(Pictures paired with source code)
/---

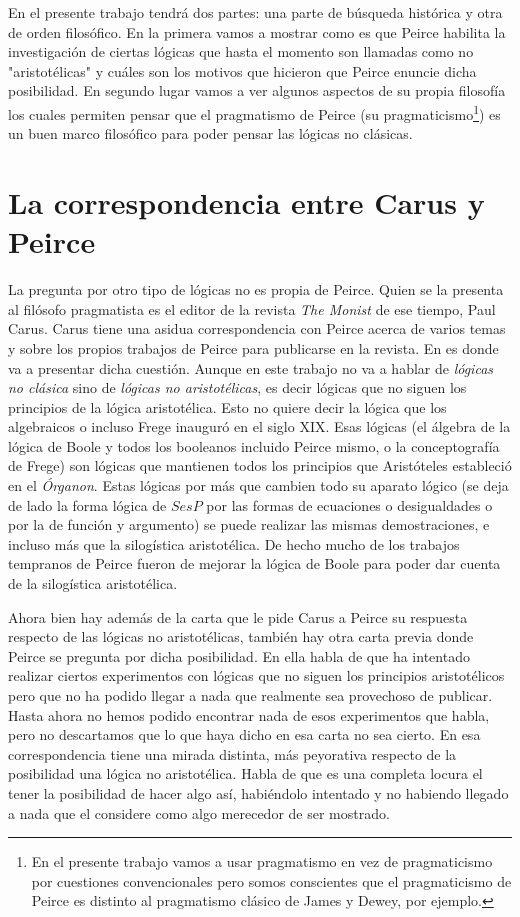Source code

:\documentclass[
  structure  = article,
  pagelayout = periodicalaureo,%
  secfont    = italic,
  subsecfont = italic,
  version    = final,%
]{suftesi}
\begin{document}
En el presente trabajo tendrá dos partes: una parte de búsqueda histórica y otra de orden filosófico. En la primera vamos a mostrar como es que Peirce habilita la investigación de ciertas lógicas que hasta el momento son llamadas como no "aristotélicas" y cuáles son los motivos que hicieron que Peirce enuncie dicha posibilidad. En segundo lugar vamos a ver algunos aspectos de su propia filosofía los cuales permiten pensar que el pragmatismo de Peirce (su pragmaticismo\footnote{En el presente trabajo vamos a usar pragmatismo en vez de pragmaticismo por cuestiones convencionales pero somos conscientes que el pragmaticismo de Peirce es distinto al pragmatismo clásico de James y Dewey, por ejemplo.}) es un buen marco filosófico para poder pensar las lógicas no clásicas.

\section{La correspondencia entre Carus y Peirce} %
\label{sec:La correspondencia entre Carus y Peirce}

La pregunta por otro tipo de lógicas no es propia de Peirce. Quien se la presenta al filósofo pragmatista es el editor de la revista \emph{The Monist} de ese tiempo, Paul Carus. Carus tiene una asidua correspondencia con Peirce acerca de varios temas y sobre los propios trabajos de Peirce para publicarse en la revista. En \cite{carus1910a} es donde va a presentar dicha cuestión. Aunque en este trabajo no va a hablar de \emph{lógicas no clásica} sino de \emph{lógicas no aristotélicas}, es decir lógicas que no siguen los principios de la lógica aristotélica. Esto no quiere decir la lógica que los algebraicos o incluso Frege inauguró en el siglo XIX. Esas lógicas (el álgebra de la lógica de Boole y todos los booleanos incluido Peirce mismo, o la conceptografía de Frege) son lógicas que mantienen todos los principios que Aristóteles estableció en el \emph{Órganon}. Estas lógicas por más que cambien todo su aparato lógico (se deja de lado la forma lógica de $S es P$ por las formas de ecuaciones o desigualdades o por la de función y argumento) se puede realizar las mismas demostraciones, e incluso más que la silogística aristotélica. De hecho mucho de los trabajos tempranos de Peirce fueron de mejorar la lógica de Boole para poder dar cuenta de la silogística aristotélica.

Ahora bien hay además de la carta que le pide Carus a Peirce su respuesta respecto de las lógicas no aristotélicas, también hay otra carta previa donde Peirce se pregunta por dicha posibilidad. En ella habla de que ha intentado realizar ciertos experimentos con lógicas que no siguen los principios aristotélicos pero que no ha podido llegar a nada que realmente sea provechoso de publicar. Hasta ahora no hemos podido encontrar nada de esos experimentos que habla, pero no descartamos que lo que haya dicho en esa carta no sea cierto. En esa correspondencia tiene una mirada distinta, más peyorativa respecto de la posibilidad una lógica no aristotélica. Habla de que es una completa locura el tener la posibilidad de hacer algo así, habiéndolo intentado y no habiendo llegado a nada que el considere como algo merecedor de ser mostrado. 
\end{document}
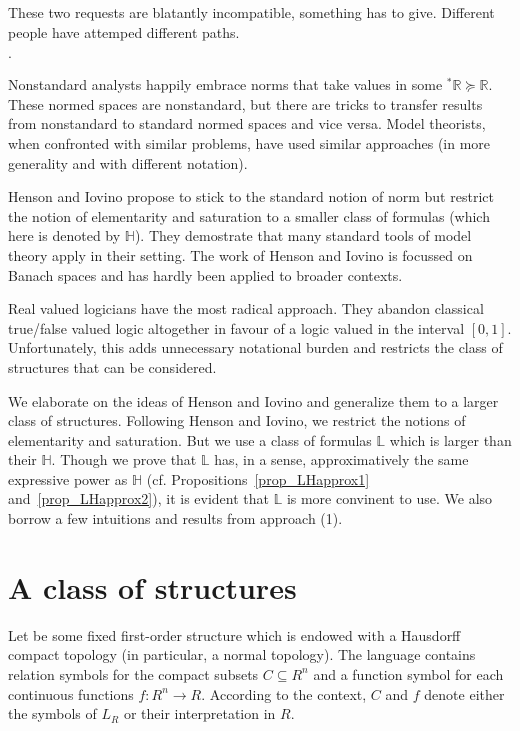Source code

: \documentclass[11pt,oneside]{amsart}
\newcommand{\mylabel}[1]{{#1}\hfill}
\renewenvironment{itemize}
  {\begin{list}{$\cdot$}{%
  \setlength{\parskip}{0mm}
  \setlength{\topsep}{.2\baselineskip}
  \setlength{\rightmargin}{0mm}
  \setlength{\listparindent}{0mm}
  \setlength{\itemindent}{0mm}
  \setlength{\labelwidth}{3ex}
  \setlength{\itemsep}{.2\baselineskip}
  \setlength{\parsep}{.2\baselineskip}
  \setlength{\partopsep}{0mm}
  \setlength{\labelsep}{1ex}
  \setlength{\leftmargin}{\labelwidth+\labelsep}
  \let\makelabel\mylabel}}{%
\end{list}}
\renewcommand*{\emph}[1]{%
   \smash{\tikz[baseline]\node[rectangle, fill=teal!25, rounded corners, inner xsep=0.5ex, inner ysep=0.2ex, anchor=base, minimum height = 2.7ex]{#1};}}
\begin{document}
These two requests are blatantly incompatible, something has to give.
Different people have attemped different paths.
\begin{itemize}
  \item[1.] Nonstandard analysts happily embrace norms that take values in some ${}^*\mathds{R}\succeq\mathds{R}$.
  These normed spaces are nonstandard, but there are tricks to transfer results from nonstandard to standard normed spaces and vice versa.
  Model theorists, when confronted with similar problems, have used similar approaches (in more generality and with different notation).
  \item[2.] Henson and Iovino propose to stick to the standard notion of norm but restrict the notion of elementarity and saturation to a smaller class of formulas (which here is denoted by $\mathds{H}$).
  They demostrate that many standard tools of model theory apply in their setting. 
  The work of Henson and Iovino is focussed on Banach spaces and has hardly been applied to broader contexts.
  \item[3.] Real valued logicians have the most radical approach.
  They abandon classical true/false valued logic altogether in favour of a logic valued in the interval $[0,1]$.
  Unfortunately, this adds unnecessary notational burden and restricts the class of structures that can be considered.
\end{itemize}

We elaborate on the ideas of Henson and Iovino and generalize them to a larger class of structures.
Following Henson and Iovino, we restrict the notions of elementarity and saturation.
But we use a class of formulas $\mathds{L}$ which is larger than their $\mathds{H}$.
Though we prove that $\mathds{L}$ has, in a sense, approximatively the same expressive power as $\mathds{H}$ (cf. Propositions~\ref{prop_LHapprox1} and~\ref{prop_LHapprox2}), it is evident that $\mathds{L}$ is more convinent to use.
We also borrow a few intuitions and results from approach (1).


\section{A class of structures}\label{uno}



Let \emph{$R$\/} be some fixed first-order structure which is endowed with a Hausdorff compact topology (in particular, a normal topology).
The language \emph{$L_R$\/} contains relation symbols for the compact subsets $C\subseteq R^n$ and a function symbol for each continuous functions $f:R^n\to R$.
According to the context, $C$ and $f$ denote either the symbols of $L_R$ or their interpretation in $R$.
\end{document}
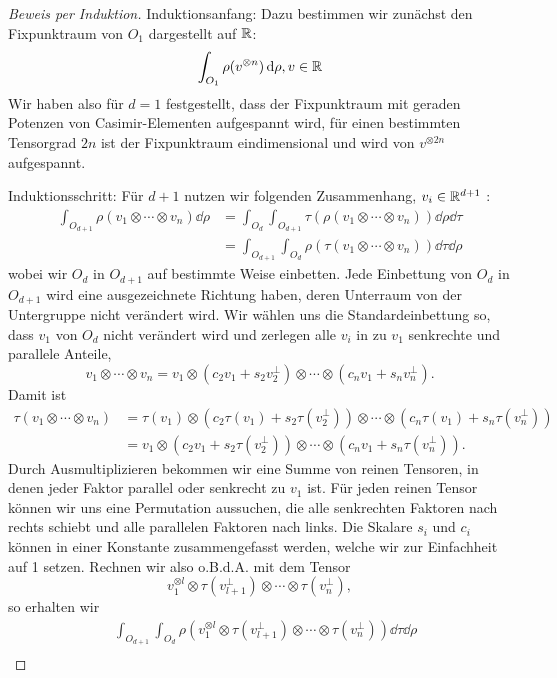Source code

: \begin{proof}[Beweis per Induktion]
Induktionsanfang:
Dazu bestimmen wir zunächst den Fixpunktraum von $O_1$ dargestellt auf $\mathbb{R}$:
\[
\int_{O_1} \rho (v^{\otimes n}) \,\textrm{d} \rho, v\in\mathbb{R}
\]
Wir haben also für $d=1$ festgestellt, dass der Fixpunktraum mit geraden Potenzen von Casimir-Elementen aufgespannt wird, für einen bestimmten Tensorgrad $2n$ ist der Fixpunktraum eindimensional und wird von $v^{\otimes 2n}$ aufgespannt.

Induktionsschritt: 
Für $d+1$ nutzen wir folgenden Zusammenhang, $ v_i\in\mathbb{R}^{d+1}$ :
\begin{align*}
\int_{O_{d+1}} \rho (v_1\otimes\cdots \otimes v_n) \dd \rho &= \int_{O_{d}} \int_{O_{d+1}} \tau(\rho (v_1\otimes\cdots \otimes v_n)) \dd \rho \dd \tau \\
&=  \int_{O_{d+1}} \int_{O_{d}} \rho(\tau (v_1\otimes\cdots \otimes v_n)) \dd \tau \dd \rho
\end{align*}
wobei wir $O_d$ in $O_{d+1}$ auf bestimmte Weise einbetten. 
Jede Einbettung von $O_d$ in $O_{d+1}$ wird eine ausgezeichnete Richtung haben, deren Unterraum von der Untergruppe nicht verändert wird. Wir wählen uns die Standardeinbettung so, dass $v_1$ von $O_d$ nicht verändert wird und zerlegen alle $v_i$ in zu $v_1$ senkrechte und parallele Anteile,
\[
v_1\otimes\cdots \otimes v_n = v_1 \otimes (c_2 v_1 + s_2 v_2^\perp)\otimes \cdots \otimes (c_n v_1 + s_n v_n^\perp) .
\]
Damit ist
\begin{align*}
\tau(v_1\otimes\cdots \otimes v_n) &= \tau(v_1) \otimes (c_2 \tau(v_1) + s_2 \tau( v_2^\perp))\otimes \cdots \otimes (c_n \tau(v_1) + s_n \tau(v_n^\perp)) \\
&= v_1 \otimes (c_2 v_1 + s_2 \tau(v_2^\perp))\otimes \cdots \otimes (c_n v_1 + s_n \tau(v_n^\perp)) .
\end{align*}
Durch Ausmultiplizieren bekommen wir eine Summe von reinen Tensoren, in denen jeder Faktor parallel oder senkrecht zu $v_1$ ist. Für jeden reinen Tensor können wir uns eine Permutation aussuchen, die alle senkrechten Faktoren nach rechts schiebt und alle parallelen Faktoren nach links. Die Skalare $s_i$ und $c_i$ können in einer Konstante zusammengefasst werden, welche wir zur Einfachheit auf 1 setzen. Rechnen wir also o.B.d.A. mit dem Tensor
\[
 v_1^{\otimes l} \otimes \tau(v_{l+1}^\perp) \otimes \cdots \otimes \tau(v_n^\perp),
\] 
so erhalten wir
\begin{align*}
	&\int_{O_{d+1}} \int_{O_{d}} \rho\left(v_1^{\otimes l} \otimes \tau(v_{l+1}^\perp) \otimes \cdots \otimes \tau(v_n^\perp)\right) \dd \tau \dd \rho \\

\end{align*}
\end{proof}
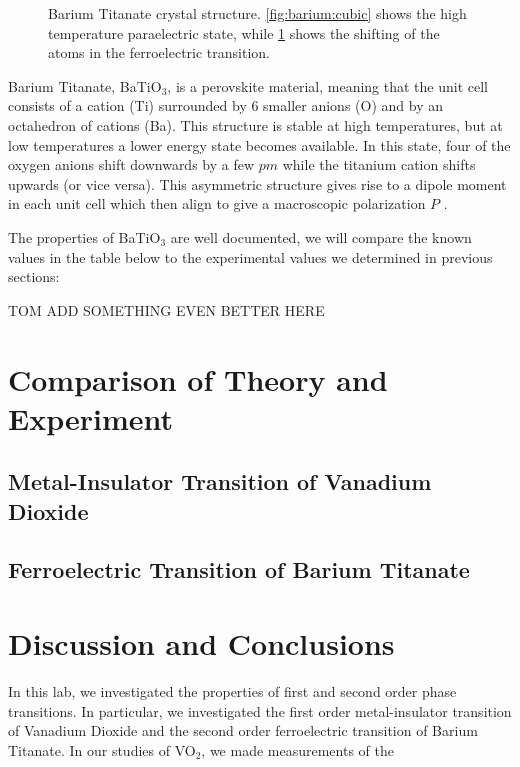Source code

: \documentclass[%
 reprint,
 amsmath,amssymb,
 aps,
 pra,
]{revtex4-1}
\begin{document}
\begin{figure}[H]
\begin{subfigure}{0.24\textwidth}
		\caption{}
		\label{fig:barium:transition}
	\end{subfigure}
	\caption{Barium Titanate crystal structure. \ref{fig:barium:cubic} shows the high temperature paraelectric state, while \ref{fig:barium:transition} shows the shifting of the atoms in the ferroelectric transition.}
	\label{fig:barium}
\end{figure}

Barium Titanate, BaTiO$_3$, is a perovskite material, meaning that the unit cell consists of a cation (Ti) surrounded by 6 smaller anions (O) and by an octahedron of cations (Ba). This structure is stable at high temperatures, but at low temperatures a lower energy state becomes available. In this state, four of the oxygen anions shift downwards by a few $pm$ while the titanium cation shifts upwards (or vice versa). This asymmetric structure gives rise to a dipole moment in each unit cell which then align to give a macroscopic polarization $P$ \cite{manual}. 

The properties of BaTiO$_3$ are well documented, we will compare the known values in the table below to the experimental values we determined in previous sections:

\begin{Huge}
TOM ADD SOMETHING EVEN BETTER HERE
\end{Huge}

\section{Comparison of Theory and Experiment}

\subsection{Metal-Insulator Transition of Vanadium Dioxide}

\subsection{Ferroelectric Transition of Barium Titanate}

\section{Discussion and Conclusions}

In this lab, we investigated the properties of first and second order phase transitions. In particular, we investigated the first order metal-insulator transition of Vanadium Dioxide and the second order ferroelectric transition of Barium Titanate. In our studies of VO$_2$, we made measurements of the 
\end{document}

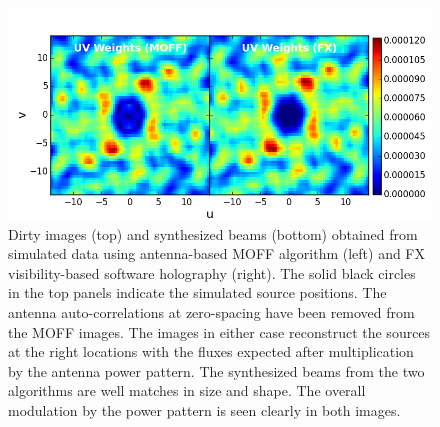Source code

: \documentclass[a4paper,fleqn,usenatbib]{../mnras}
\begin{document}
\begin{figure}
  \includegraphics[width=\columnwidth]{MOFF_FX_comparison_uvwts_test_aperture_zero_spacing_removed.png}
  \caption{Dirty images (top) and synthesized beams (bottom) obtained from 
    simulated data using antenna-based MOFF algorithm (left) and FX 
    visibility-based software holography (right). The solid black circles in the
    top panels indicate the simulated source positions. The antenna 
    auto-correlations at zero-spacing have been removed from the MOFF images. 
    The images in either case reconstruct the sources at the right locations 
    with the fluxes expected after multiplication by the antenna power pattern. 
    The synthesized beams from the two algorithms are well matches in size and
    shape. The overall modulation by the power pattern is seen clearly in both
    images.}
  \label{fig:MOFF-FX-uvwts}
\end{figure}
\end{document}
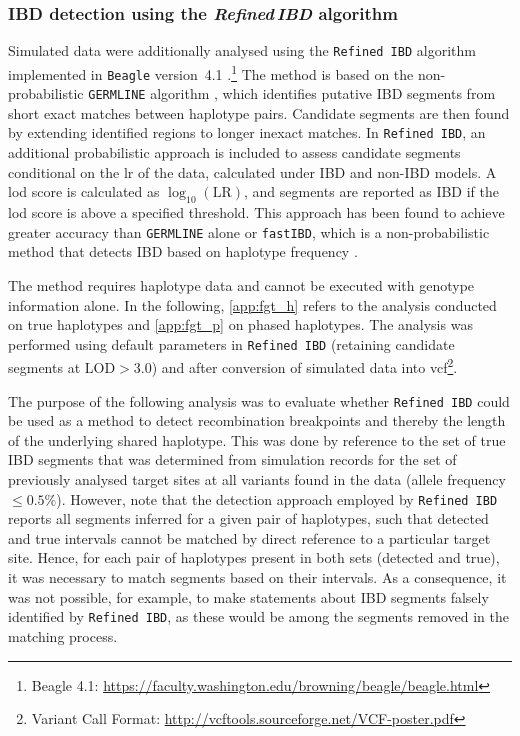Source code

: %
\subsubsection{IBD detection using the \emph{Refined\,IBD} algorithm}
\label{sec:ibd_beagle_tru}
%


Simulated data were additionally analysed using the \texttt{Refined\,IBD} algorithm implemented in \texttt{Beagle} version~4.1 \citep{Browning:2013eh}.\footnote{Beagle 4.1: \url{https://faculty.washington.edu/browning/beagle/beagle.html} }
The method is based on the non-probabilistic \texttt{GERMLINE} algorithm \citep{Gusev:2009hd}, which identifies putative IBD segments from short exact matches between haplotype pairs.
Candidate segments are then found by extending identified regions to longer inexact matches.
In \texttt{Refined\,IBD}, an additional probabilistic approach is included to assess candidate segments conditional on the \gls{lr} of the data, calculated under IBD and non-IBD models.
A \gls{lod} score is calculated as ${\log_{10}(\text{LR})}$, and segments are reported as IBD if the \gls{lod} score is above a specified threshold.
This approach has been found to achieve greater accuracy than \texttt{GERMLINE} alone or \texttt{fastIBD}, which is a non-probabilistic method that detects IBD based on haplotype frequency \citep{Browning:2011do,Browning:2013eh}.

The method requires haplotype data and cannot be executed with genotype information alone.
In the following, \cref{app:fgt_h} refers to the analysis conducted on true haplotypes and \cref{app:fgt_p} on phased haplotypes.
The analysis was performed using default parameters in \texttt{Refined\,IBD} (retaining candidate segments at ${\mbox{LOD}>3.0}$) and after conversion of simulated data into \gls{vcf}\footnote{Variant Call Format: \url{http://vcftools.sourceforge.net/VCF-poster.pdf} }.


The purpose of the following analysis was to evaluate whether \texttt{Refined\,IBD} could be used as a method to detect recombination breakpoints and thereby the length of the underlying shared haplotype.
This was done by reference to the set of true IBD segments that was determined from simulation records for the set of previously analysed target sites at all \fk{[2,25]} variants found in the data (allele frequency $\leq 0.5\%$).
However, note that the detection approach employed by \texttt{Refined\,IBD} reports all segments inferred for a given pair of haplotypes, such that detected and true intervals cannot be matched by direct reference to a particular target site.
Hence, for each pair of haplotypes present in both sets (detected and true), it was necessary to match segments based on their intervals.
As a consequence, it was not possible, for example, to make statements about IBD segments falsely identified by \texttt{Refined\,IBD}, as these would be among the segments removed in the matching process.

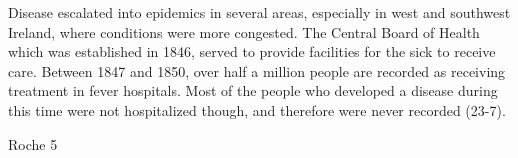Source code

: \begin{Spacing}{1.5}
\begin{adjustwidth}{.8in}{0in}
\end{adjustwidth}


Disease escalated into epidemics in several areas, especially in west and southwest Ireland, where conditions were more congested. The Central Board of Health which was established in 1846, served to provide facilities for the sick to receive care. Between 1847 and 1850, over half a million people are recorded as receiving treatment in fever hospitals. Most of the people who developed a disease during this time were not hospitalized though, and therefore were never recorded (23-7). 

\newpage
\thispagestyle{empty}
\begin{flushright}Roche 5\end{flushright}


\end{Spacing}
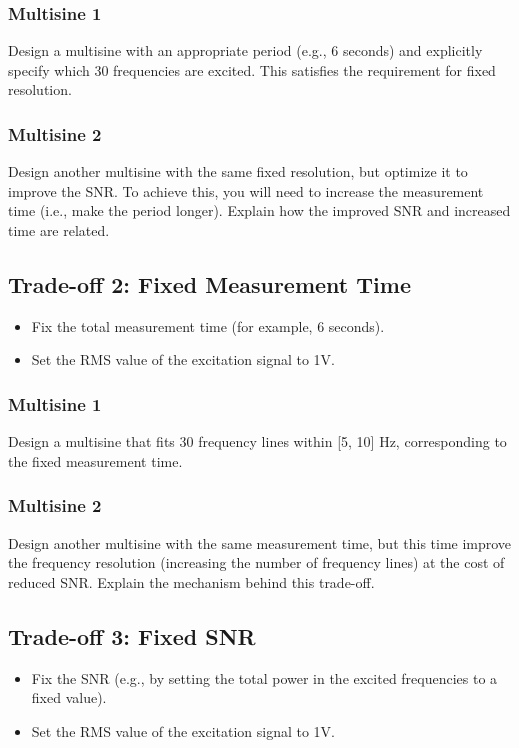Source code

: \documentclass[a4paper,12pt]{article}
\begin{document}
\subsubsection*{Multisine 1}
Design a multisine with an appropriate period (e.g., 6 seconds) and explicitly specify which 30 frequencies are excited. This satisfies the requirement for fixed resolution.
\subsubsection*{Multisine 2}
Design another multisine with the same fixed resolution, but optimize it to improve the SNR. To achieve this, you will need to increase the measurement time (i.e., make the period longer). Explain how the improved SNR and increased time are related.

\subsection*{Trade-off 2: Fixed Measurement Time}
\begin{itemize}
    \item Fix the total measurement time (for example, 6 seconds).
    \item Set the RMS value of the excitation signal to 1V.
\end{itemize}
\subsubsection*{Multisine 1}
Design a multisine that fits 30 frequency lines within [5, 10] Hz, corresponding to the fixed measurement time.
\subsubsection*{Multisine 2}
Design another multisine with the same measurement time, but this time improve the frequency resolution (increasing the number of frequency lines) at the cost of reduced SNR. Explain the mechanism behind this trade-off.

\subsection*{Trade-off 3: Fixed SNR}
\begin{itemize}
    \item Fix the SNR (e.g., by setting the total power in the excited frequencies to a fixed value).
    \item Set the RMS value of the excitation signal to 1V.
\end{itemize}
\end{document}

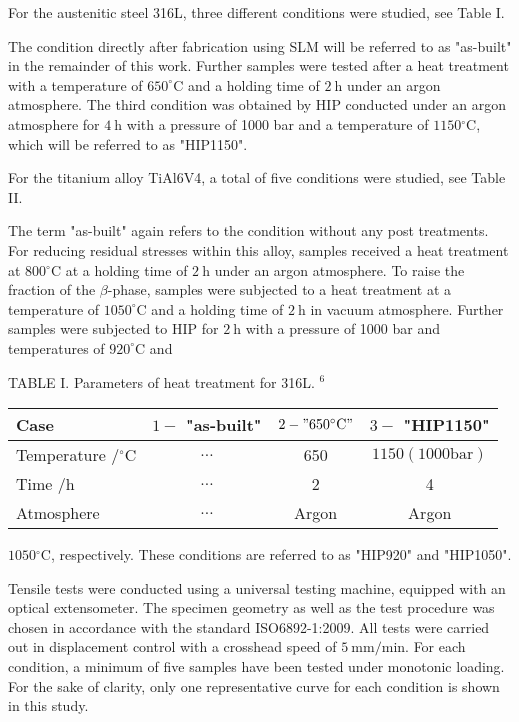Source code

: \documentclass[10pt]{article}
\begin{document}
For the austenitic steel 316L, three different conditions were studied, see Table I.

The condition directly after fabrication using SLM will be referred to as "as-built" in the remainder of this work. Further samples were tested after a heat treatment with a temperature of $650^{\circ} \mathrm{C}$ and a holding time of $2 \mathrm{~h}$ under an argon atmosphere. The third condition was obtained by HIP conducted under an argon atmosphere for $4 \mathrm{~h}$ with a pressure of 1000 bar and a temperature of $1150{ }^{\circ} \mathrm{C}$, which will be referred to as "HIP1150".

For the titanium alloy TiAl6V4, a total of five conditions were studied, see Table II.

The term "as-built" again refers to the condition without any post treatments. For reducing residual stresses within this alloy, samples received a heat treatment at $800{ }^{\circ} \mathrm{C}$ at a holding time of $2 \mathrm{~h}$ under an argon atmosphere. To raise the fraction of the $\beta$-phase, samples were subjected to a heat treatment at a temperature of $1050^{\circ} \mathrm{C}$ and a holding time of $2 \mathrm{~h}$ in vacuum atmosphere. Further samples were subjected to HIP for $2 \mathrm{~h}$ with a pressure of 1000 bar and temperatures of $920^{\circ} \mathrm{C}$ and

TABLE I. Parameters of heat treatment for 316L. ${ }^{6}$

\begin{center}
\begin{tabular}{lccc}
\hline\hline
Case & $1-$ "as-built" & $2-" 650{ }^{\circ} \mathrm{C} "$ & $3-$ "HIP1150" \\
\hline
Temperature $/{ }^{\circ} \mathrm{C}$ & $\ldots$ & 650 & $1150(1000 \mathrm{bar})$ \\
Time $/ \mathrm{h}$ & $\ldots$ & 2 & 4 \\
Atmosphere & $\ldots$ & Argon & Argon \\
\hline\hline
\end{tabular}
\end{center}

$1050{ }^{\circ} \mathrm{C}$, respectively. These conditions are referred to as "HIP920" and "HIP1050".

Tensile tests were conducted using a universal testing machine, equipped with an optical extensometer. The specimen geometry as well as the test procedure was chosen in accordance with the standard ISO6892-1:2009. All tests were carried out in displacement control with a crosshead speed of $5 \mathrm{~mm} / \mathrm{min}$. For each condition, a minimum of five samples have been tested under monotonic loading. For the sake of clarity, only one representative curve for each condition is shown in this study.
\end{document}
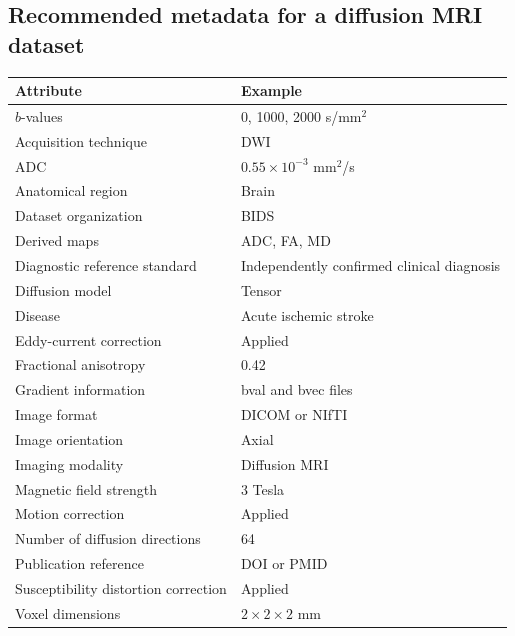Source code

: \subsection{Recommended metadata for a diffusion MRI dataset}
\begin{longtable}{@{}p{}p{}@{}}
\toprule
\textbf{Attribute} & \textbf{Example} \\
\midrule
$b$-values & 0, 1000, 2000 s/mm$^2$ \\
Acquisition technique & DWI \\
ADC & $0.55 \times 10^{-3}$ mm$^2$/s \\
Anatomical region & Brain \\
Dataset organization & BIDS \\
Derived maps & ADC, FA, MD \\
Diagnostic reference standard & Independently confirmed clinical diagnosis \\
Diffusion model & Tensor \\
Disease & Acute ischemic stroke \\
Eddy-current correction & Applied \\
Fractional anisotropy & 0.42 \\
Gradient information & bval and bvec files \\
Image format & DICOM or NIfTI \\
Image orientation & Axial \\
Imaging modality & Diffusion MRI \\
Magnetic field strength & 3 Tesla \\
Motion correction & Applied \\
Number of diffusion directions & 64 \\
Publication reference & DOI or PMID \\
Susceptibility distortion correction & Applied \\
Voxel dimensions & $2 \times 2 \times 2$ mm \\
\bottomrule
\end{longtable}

\---

◆ EXERCISE GOAL
Copy out the line holding "Number of diffusion directions & 64 \\" along with all lines after it through the end of the entries, exactly and only these.

◆ EXPECTED ANSWER
Number of diffusion directions & 64 \\
Publication reference & DOI or PMID \\
Susceptibility distortion correction & Applied \\
Voxel dimensions & $2 \times 2 \times 2$ mm \\
\bottomrule
\end{longtable}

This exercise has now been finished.